I still like these guys best of the 3, though that may be changing, we‘ll see. The experience of getting a new project going with Weld was unpleasant. First, there were maven archetypes, which is great, and they showed up in m2, which is also great. But then, the Tomcat one is pretty much useless, there‘s no JPA, and no examples of adding any (you can guess numbers though!). Read around a lot and there were a lot of people looking for something to no avail. So I downloaded Glassfish v.3 and installed that. Then regenerated the project. Then I hit a slew of insanely stupid errors. The main one was that the damned xhtml template the project includes has a typo in it. BTW, Weld has its own way of reporting errors that is seriously sucky. Also, glassfish, though it installs in eclipse, doesn‘t write to the console! ( update: I‘m an idiot: they have their own console, which is cool..) So I have to go open their stupid log file to find out what went wrong. Stoopid. Finally, the example doesn‘t work because the db is not started. There is no way to start the db from the console, so you have to go do it the old cl way. Nice.. At least it works.

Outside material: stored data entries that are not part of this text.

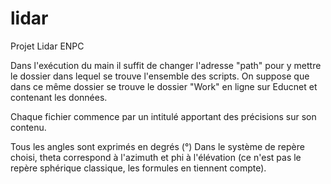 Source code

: # lidar
Projet Lidar ENPC

Dans l'exécution du main il suffit de changer l'adresse "path" pour y mettre le dossier dans lequel se trouve l'ensemble des scripts.
On suppose que dans ce même dossier se trouve le dossier "Work" en ligne sur Educnet et contenant les données.

Chaque fichier commence par un intitulé apportant des précisions sur son contenu.

Tous les angles sont exprimés en degrés (°)
Dans le système de repère choisi, theta correspond à l'azimuth et phi à l'élévation (ce n'est pas le repère sphérique classique, les formules en tiennent compte).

Still very intrigued by Arquillian. Read a good article about finding a bug with it (see below). Even though Dan Allen and Gavin King are archetypal angry guys, there are some things that require some anger. A decade and a half with the inability to do real integration testing quickly and easily and hot deploy top my lists. (BTW, see the link below where a guy after my own heart does a retrospect of his latest project and says most of the time went to waiting around for restarts, etc. The other damage we are doing is only the lobotomized drones will remain, vs. iOS is insanely fast, the simulator does everything, now Instruments does testing… yada yada yada…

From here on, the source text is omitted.